I haven’t taken as long as I usually do this time. These Mao-people . . . I started playing cards with them, I started having fun, and all of a sudden I trust them with my happiness. For a person who’s always in control of herself even if of nothing else, it was almost frighteningly sudden; but I hardly noticed, and by the time I did it was too late. I was caught. That was when I started worrying about being disappointed, left behind, cut adrift once more; but in no time at all, that stopped too, and now all I’m left with is the total joy of spending time with people who understand me, matter to me and are more fun than I get with very nearly anyone else. Certainly what I have with them I can’t have anywhere else, and I’m not afraid any more that any one of them might take it away.

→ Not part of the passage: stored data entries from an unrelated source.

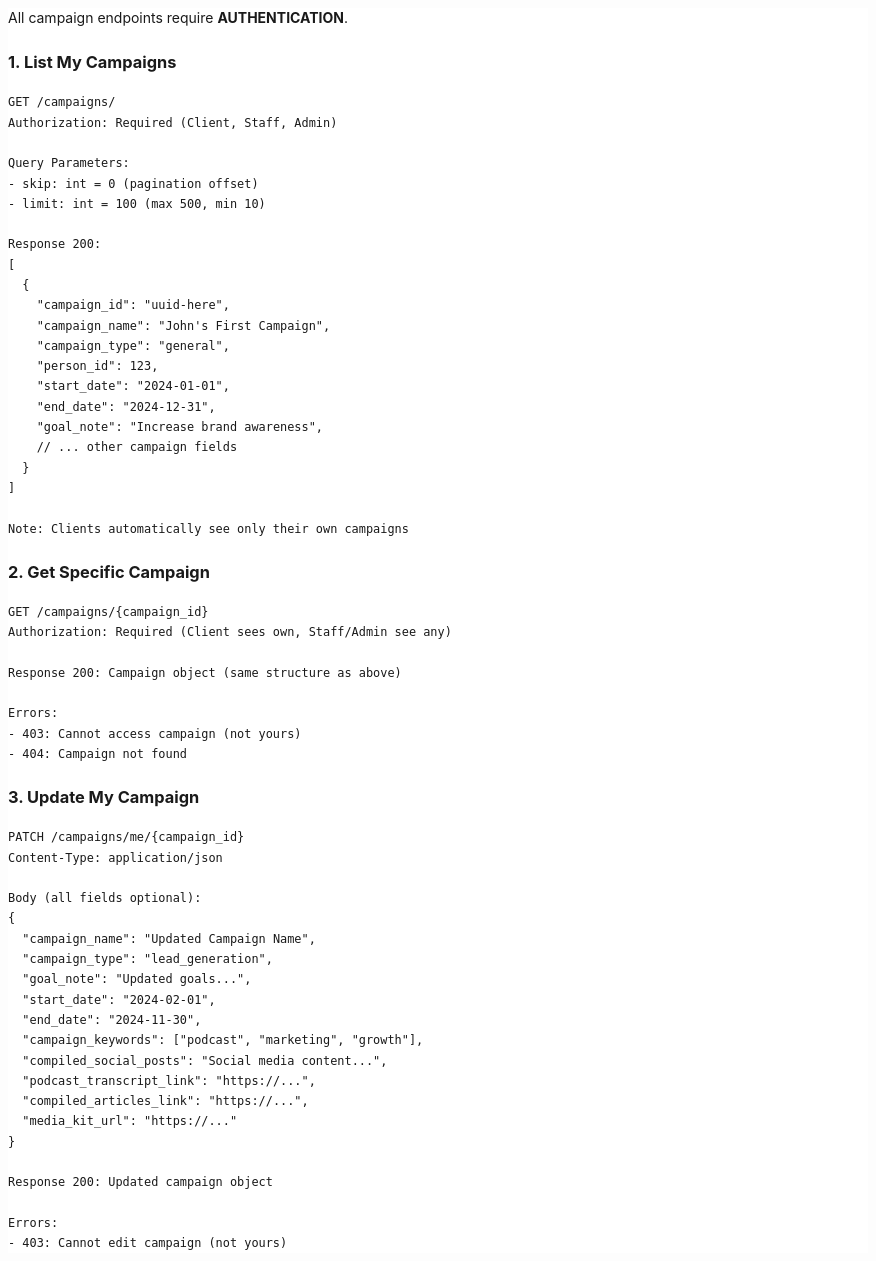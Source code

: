 
All campaign endpoints require **AUTHENTICATION**.

### 1. List My Campaigns
```
GET /campaigns/
Authorization: Required (Client, Staff, Admin)

Query Parameters:
- skip: int = 0 (pagination offset)
- limit: int = 100 (max 500, min 10)

Response 200:
[
  {
    "campaign_id": "uuid-here",
    "campaign_name": "John's First Campaign",
    "campaign_type": "general",
    "person_id": 123,
    "start_date": "2024-01-01",
    "end_date": "2024-12-31",
    "goal_note": "Increase brand awareness",
    // ... other campaign fields
  }
]

Note: Clients automatically see only their own campaigns
```

### 2. Get Specific Campaign
```
GET /campaigns/{campaign_id}
Authorization: Required (Client sees own, Staff/Admin see any)

Response 200: Campaign object (same structure as above)

Errors:
- 403: Cannot access campaign (not yours)
- 404: Campaign not found
```

### 3. Update My Campaign
```
PATCH /campaigns/me/{campaign_id}
Content-Type: application/json

Body (all fields optional):
{
  "campaign_name": "Updated Campaign Name",
  "campaign_type": "lead_generation",
  "goal_note": "Updated goals...",
  "start_date": "2024-02-01",
  "end_date": "2024-11-30",
  "campaign_keywords": ["podcast", "marketing", "growth"],
  "compiled_social_posts": "Social media content...",
  "podcast_transcript_link": "https://...",
  "compiled_articles_link": "https://...",
  "media_kit_url": "https://..."
}

Response 200: Updated campaign object

Errors:
- 403: Cannot edit campaign (not yours)
```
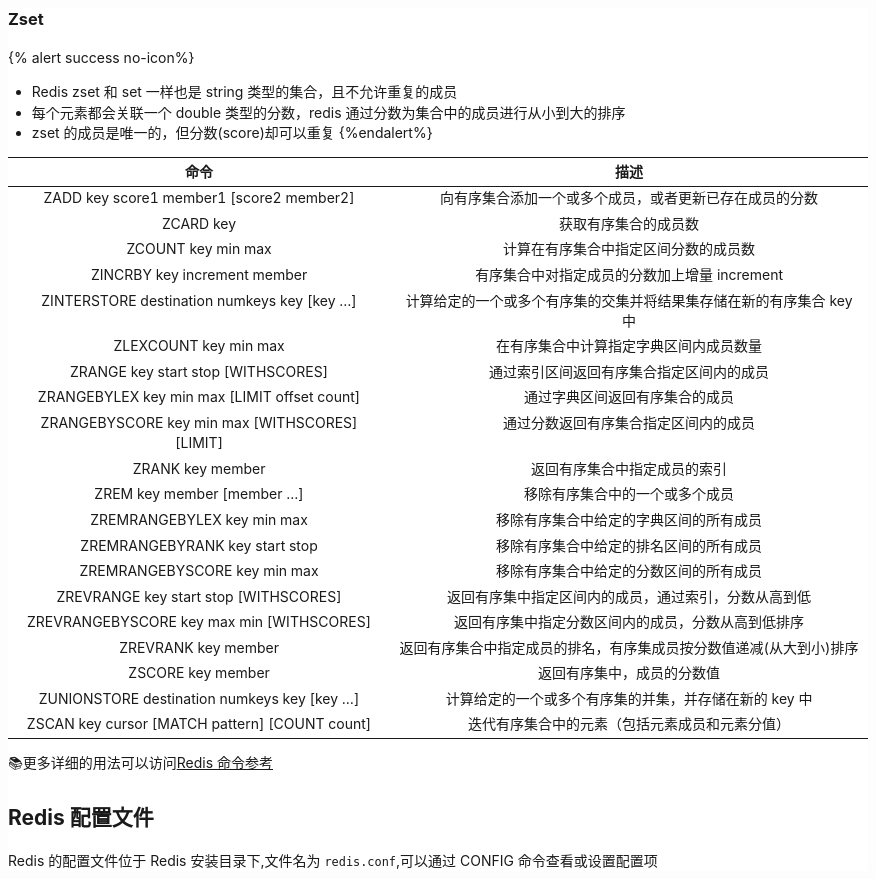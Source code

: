 ### Zset

{% alert success no-icon%}

- Redis zset 和 set 一样也是 string 类型的集合，且不允许重复的成员
- 每个元素都会关联一个 double 类型的分数，redis 通过分数为集合中的成员进行从小到大的排序
- zset 的成员是唯一的，但分数(score)却可以重复
  {%endalert%}

|                      命令                      |                                描述                                 |
| :--------------------------------------------: | :-----------------------------------------------------------------: |
|    ZADD key score1 member1 [score2 member2]    |       向有序集合添加一个或多个成员，或者更新已存在成员的分数        |
|                   ZCARD key                    |                        获取有序集合的成员数                         |
|               ZCOUNT key min max               |                计算在有序集合中指定区间分数的成员数                 |
|          ZINCRBY key increment member          |            有序集合中对指定成员的分数加上增量 increment             |
|  ZINTERSTORE destination numkeys key [key …]   | 计算给定的一个或多个有序集的交集并将结果集存储在新的有序集合 key 中 |
|             ZLEXCOUNT key min max              |               在有序集合中计算指定字典区间内成员数量                |
|       ZRANGE key start stop [WITHSCORES]       |              通过索引区间返回有序集合指定区间内的成员               |
|  ZRANGEBYLEX key min max [LIMIT offset count]  |                   通过字典区间返回有序集合的成员                    |
| ZRANGEBYSCORE key min max [WITHSCORES] [LIMIT] |                通过分数返回有序集合指定区间内的成员                 |
|                ZRANK key member                |                    返回有序集合中指定成员的索引                     |
|           ZREM key member [member …]           |                   移除有序集合中的一个或多个成员                    |
|           ZREMRANGEBYLEX key min max           |               移除有序集合中给定的字典区间的所有成员                |
|         ZREMRANGEBYRANK key start stop         |               移除有序集合中给定的排名区间的所有成员                |
|          ZREMRANGEBYSCORE key min max          |               移除有序集合中给定的分数区间的所有成员                |
|     ZREVRANGE key start stop [WITHSCORES]      |        返回有序集中指定区间内的成员，通过索引，分数从高到低         |
|   ZREVRANGEBYSCORE key max min [WITHSCORES]    |         返回有序集中指定分数区间内的成员，分数从高到低排序          |
|              ZREVRANK key member               | 返回有序集合中指定成员的排名，有序集成员按分数值递减(从大到小)排序  |
|               ZSCORE key member                |                     返回有序集中，成员的分数值                      |
|  ZUNIONSTORE destination numkeys key [key …]   |        计算给定的一个或多个有序集的并集，并存储在新的 key 中        |
| ZSCAN key cursor [MATCH pattern] [COUNT count] |           迭代有序集合中的元素（包括元素成员和元素分值）            |

:books:更多详细的用法可以访问[Redis 命令参考](http://redisdoc.com/)

## Redis 配置文件

Redis 的配置文件位于 Redis 安装目录下,文件名为 `redis.conf`,可以通过 CONFIG 命令查看或设置配置项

But I’m going to lose it anyway. I’m going to lose them, and it’s going to hurt more than it ever has before because this time it’ll be entirely my fault. I’m going to leave them, and there’s nothing I can do about it but hope against bitter hope that they’ll understand, that they won’t feel as I feel every time it happens to me, that they won’t subtly relegate me to the outskirts of their friendship. I don’t think they would, but it might not be conscious – and if it isn’t, then I am truly doomed. I can’t convince them to change their minds if they aren’t aware of what they think, and then I’ll be left alone, crying in the dark because I’ve lost my joy and this time it’s my fault.
I tell myself to stop worrying. I tell myself I can trust them. I can, I know I can, but it’s hard to convince myself that I’m right. Part of me hisses, cruelly, “You haven’t even known them for that long. How can you say you know how they’d react? You don’t know for sure. You’re letting them down. You’re disappointing them. Of course they’ll leave you, and it serves you right.”

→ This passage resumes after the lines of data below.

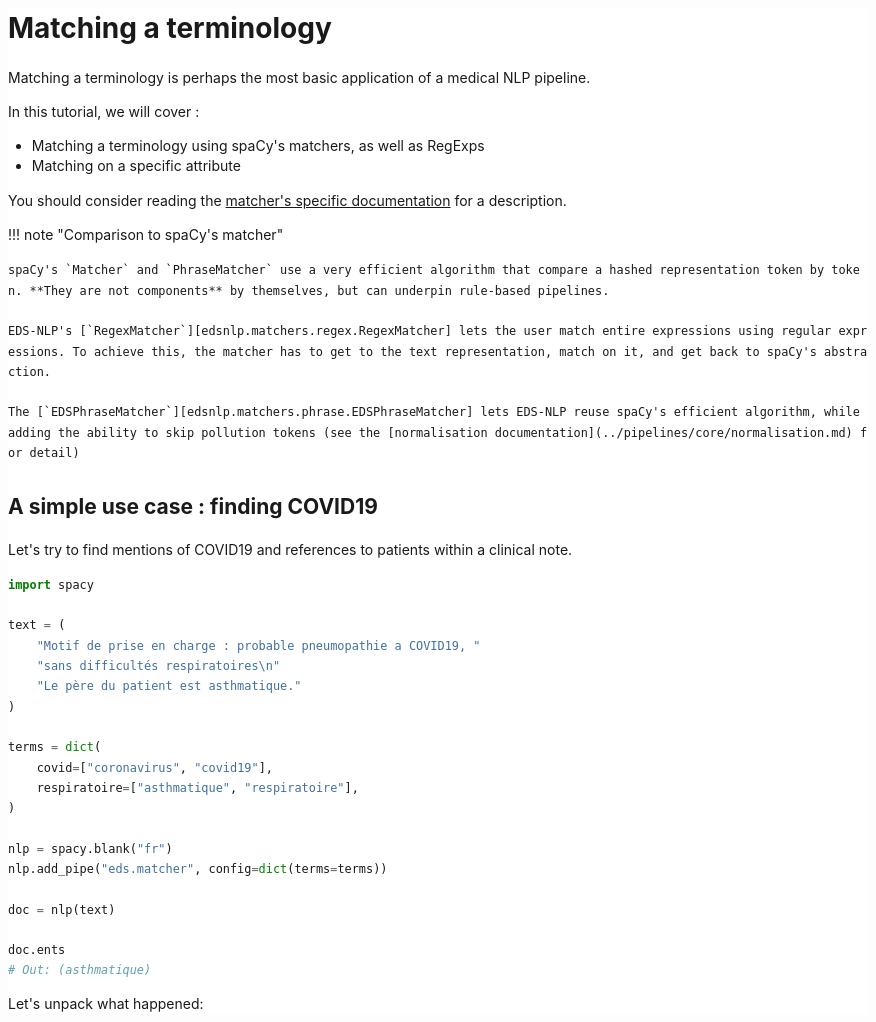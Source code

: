 # Matching a terminology

Matching a terminology is perhaps the most basic application of a medical NLP pipeline.

In this tutorial, we will cover :

- Matching a terminology using spaCy's matchers, as well as RegExps
- Matching on a specific attribute

You should consider reading the [matcher's specific documentation](../pipelines/core/matcher.md) for a description.

!!! note "Comparison to spaCy's matcher"

    spaCy's `Matcher` and `PhraseMatcher` use a very efficient algorithm that compare a hashed representation token by token. **They are not components** by themselves, but can underpin rule-based pipelines.

    EDS-NLP's [`RegexMatcher`][edsnlp.matchers.regex.RegexMatcher] lets the user match entire expressions using regular expressions. To achieve this, the matcher has to get to the text representation, match on it, and get back to spaCy's abstraction.

    The [`EDSPhraseMatcher`][edsnlp.matchers.phrase.EDSPhraseMatcher] lets EDS-NLP reuse spaCy's efficient algorithm, while adding the ability to skip pollution tokens (see the [normalisation documentation](../pipelines/core/normalisation.md) for detail)

## A simple use case : finding COVID19

Let's try to find mentions of COVID19 and references to patients within a clinical note.

```python
import spacy

text = (
    "Motif de prise en charge : probable pneumopathie a COVID19, "
    "sans difficultés respiratoires\n"
    "Le père du patient est asthmatique."
)

terms = dict(
    covid=["coronavirus", "covid19"],
    respiratoire=["asthmatique", "respiratoire"],
)

nlp = spacy.blank("fr")
nlp.add_pipe("eds.matcher", config=dict(terms=terms))

doc = nlp(text)

doc.ents
# Out: (asthmatique)
```

Let's unpack what happened:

I do trust them. I’m just not used to giving other people this much power over me, that’s all, and part of me thinks I’m an idiot for doing so. That part of me will just have to get over it, though. The price of friendship is trust, and it’s worth the price.
The part that hurts most, though, is the part I’m resigned to. Or, well, not yet. I know I’ll have to resign myself to it, but I’m still at the phase where I beat my fists against the inevitable and refuse to back down.

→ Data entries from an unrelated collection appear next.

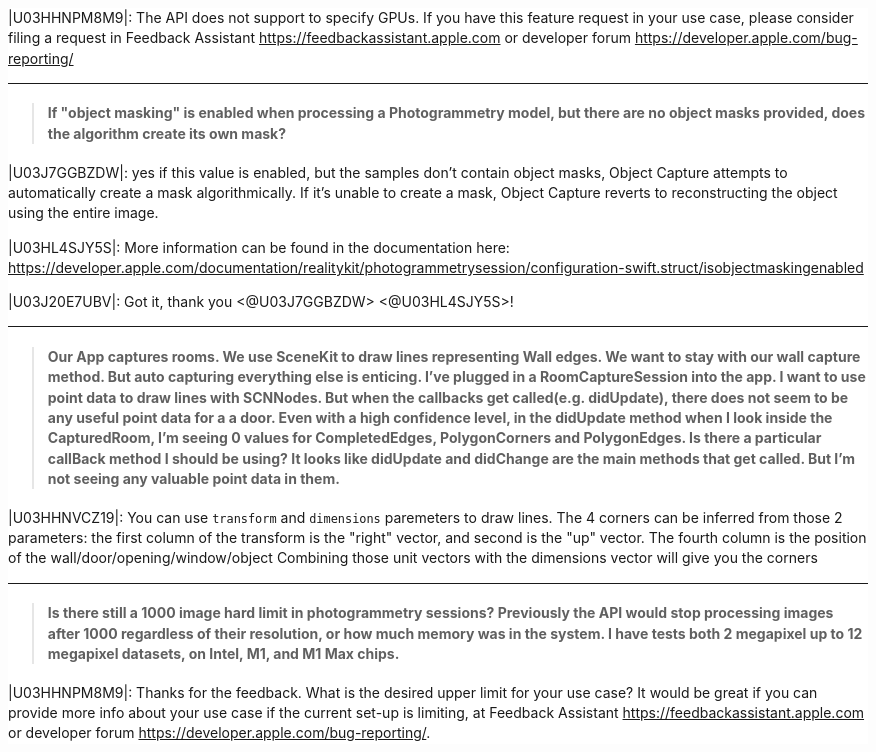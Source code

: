 |U03HHNPM8M9|:
The API does not support to specify GPUs. If you have this feature request in your use case, please consider filing a request in Feedback Assistant <https://feedbackassistant.apple.com> or developer forum <https://developer.apple.com/bug-reporting/>

--- 
> ####  If "object masking" is enabled when processing a Photogrammetry model, but there are no object masks provided, does the algorithm create its own mask?


|U03J7GGBZDW|:
yes if this value is enabled, but the samples don’t contain object masks, Object Capture attempts to automatically create a mask algorithmically. If it’s unable to create a mask, Object Capture reverts to reconstructing the object using the entire image.

|U03HL4SJY5S|:
More information can be found in the documentation here: <https://developer.apple.com/documentation/realitykit/photogrammetrysession/configuration-swift.struct/isobjectmaskingenabled>

|U03J20E7UBV|:
Got it, thank you <@U03J7GGBZDW> <@U03HL4SJY5S>!

--- 
> ####  Our App captures rooms. We use SceneKit to draw lines representing Wall edges. We want to stay with our wall capture method. But auto capturing everything else is enticing. I’ve plugged in a RoomCaptureSession into the app. I want to use point data to draw lines with SCNNodes. But when the callbacks get called(e.g. didUpdate), there does not seem to be any useful point data for a a door. Even with a high confidence level, in the didUpdate method when I look inside the CapturedRoom, I’m seeing 0 values for CompletedEdges, PolygonCorners and PolygonEdges. Is there a particular callBack method I should be using? It looks like didUpdate and didChange are the main methods that get called. But I’m not seeing any valuable point data in them.


|U03HHNVCZ19|:
You can use `transform` and `dimensions` paremeters to draw lines. The 4 corners can be inferred from those 2 parameters: the first column of the transform is the "right" vector, and second is the "up" vector. The fourth column is the position of the wall/door/opening/window/object Combining those unit vectors with the dimensions vector will give you the corners

--- 
> ####  Is there still a 1000 image hard limit in photogrammetry sessions? Previously the API would stop processing images after 1000 regardless of their resolution, or how much memory was in the system. I have tests both 2 megapixel up to 12 megapixel datasets, on Intel, M1, and M1 Max chips.


|U03HHNPM8M9|:
Thanks for the feedback. What is the desired upper limit for your use case? It would be great if you can provide more info about your use case if the current set-up is limiting, at Feedback Assistant <https://feedbackassistant.apple.com> or developer forum <https://developer.apple.com/bug-reporting/>.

Thing is, even if I’m right to trust them and they don’t let me down, I’ll still be leaving. I have to, because logic and reason tell me that I’d be better off leaving, and anyway it’s too late to stop it even if I truly wanted to. We made the decision as a family; we’d have to unmake it as a family, and that’s not going to happen. But for an entire year they’ll be together and I’ll be an ocean away. They’ve even been saying, and I don’t know how serious they are but it’s not just a joke, that after gymnasium they’d like to share an apartment. That means they’ll be together and I won’t. I know this sounds like I’m jealously wishing that they’d be torn apart by time too, but that’s not it. I just want to be here too. I want to be here as we grow closer, not watch from afar as they grow closer. I can’t bear to let go of what I have.
Logic and reason tell me that I must go, and it’s not like I have a choice anymore. But my heart is so confused.